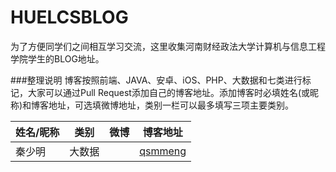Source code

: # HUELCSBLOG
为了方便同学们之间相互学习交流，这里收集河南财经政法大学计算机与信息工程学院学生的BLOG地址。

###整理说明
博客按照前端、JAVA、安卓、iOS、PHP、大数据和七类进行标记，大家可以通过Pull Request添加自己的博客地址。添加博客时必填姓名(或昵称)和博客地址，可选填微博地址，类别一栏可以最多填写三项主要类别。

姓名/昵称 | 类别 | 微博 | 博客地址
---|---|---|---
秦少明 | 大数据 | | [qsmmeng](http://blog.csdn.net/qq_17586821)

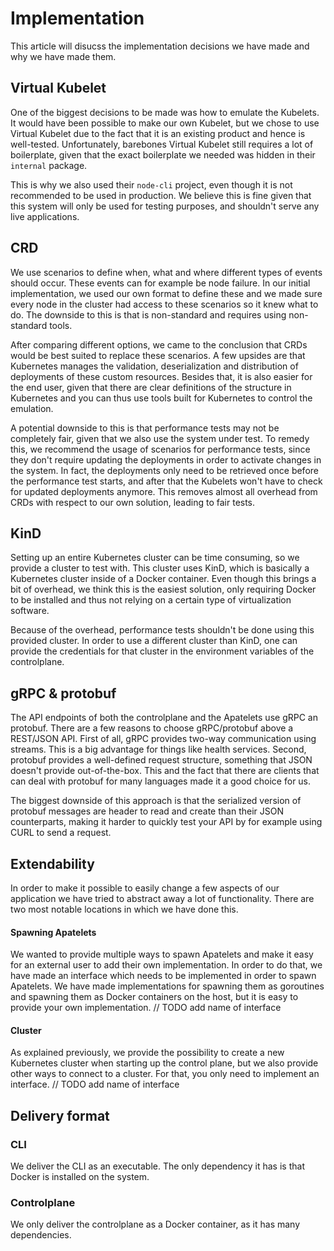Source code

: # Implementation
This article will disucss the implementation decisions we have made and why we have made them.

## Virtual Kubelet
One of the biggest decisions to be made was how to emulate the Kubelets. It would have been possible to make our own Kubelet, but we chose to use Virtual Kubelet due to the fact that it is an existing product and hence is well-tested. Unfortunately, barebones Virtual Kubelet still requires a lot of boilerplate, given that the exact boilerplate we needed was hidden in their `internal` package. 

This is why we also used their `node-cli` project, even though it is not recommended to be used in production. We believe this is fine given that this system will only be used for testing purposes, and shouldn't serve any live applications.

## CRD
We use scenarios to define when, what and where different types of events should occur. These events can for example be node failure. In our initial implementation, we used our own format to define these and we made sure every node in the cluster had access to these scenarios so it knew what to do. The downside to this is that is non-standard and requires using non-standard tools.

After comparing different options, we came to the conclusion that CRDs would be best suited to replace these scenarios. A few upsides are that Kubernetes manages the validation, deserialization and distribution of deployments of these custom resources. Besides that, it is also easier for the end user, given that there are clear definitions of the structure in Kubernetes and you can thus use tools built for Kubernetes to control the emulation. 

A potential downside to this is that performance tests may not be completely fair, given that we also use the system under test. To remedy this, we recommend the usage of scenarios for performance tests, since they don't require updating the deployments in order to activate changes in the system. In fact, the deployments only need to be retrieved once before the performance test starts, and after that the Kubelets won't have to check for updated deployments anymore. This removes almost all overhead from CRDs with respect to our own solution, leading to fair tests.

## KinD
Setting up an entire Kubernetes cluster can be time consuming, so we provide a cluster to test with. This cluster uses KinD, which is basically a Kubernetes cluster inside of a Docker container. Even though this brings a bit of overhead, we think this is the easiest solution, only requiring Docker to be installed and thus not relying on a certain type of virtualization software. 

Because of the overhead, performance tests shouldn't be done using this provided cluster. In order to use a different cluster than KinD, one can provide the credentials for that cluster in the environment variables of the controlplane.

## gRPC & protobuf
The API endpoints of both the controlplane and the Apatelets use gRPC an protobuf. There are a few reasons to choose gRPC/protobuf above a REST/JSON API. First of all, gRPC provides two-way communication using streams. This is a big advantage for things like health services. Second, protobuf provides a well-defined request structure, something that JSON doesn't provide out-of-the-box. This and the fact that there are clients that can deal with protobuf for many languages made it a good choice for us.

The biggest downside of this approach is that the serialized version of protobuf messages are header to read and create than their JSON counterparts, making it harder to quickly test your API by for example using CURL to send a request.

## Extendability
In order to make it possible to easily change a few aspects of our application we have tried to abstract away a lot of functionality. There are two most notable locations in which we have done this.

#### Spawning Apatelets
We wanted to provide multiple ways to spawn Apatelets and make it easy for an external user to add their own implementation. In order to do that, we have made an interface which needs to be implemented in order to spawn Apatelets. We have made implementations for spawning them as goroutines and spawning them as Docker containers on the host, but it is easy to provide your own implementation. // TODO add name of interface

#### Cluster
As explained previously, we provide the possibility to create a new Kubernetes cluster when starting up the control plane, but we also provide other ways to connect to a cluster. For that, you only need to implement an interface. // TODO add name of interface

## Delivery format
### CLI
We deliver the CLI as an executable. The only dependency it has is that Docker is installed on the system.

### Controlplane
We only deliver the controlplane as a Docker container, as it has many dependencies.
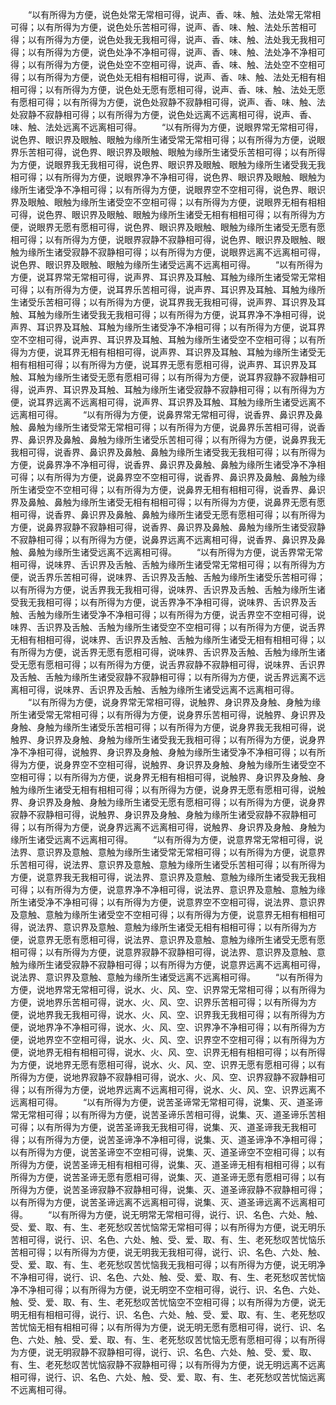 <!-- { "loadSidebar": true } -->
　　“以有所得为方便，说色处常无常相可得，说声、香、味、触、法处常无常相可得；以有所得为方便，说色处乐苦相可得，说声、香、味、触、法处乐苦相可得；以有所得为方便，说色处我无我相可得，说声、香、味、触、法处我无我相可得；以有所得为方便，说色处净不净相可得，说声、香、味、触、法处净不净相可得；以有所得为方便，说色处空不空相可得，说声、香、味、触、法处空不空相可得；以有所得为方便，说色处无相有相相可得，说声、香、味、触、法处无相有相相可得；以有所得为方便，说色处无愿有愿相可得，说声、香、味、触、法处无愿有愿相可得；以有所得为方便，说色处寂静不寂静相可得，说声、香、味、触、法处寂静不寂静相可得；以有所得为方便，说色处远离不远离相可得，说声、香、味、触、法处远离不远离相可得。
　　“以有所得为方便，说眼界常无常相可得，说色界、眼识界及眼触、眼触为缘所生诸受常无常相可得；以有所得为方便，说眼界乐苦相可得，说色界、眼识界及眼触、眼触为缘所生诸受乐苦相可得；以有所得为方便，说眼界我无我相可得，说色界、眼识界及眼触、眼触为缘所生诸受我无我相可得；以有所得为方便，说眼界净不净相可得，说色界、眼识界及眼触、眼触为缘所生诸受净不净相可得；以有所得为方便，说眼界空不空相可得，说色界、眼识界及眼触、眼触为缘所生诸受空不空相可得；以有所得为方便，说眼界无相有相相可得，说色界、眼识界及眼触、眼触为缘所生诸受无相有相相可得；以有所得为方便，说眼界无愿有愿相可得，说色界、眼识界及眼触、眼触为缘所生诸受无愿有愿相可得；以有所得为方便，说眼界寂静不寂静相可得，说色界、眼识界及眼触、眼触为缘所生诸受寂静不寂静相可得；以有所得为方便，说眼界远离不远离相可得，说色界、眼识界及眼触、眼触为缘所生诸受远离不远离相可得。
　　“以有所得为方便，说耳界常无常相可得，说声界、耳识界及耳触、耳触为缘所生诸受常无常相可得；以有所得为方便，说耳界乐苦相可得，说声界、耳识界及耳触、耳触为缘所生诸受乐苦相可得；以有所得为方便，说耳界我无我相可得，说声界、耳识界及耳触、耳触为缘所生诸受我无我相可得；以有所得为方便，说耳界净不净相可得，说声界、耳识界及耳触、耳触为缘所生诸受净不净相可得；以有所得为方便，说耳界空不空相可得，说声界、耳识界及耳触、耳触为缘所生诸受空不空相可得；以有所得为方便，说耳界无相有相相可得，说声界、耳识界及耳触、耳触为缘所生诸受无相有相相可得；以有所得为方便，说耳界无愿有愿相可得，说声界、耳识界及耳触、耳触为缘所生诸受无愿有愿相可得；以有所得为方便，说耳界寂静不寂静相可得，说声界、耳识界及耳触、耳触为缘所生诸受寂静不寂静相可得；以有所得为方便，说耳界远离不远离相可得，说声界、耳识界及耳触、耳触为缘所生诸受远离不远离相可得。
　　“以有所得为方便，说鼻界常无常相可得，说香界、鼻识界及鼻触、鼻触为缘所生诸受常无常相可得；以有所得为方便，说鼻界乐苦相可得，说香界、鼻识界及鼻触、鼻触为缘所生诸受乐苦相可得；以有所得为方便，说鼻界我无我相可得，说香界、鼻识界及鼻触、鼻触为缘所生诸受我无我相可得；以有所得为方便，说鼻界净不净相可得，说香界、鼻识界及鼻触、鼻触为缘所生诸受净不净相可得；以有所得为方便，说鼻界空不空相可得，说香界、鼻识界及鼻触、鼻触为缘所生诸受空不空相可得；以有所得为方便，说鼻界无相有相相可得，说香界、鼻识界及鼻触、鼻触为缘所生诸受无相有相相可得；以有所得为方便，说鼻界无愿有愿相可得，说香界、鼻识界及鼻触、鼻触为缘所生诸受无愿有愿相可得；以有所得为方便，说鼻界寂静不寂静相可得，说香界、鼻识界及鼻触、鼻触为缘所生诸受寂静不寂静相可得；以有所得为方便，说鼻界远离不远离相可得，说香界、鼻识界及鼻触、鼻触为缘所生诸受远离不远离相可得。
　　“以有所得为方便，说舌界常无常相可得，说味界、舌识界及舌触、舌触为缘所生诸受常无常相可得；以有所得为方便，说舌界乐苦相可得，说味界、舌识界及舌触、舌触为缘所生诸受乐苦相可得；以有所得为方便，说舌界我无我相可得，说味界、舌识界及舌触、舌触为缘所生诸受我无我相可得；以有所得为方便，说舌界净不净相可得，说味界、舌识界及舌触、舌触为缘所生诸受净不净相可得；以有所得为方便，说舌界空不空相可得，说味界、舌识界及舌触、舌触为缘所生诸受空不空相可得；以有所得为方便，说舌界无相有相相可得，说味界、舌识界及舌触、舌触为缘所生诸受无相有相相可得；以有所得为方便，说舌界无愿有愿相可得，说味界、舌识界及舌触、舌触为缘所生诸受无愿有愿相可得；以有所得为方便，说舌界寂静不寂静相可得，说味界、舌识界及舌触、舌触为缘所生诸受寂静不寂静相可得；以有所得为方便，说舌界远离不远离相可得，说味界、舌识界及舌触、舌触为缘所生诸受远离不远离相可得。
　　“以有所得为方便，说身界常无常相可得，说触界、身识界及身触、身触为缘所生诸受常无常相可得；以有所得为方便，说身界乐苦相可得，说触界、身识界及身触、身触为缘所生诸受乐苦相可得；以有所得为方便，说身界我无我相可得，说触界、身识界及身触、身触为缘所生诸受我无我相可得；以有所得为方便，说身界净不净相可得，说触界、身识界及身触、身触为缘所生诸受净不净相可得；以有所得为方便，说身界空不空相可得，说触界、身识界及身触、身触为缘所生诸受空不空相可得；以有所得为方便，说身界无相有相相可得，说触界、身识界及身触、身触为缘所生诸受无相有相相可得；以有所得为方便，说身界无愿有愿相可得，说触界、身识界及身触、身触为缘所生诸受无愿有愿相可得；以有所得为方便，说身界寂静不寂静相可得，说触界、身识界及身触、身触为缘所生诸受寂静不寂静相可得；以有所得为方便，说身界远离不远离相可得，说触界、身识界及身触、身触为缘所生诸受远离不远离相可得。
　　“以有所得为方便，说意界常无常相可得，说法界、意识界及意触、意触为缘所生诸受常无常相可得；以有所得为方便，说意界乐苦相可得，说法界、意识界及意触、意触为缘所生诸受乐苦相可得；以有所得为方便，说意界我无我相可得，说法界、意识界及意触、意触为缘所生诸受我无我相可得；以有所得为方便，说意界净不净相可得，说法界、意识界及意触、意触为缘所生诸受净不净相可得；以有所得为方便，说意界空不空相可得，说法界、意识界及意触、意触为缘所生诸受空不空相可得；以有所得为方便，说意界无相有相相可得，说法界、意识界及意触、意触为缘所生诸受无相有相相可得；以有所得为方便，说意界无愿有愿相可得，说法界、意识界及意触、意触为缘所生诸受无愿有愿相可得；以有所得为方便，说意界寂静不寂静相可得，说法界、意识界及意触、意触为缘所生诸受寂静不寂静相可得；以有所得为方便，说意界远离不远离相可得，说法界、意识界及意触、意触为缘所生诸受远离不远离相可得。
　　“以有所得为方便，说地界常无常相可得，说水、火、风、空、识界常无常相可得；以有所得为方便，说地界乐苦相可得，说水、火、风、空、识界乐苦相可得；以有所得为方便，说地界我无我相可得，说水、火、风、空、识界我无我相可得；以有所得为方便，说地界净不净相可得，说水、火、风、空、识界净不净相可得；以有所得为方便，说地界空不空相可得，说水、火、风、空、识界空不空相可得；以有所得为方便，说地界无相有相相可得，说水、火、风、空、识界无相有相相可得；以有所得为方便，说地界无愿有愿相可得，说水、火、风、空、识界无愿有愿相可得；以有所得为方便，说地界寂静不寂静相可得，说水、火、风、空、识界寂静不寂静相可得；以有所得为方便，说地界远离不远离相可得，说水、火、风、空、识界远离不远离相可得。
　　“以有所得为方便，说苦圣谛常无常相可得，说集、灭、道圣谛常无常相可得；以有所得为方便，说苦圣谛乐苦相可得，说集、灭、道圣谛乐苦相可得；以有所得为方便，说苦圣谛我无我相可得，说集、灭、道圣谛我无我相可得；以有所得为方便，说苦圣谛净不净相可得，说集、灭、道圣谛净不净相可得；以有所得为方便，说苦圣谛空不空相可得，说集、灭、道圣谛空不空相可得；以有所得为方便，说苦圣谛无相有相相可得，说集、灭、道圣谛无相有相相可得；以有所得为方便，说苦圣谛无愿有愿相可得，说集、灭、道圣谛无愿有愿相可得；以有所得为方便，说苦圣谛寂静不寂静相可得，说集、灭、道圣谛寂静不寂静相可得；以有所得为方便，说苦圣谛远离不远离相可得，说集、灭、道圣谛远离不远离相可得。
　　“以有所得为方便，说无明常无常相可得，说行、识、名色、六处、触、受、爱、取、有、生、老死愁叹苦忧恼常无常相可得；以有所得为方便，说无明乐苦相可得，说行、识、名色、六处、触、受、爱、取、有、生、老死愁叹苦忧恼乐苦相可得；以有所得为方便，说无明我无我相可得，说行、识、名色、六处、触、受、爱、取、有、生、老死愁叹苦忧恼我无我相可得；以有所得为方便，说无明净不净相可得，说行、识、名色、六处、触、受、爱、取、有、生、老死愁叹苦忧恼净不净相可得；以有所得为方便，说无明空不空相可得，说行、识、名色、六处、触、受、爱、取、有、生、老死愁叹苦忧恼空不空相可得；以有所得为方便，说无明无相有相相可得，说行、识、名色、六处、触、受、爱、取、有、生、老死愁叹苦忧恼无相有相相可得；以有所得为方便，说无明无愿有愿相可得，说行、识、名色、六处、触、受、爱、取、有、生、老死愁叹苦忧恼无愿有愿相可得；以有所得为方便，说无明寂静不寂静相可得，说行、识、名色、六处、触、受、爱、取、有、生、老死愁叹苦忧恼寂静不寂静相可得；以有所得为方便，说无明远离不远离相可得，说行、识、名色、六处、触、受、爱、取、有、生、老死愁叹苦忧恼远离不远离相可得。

*DIRECTIONS FOR THIS TASK*. Using the data above, return the lines from the one holding "秦少明 | 大数据 |" through the one holding "One of the biggest" exactly, but not the pictures.

*EXERCISE RESULT*.
秦少明 | 大数据 | | [qsmmeng](http://blog.csdn.net/qq_17586821)

Source code

: # Implementation
This article will disucss the implementation decisions we have made and why we have made them.

## Virtual Kubelet
One of the biggest decisions to be made was how to emulate the Kubelets. It would have been possible to make our own Kubelet, but we chose to use Virtual Kubelet due to the fact that it is an existing product and hence is well-tested. Unfortunately, barebones Virtual Kubelet still requires a lot of boilerplate, given that the exact boilerplate we needed was hidden in their `internal` package. 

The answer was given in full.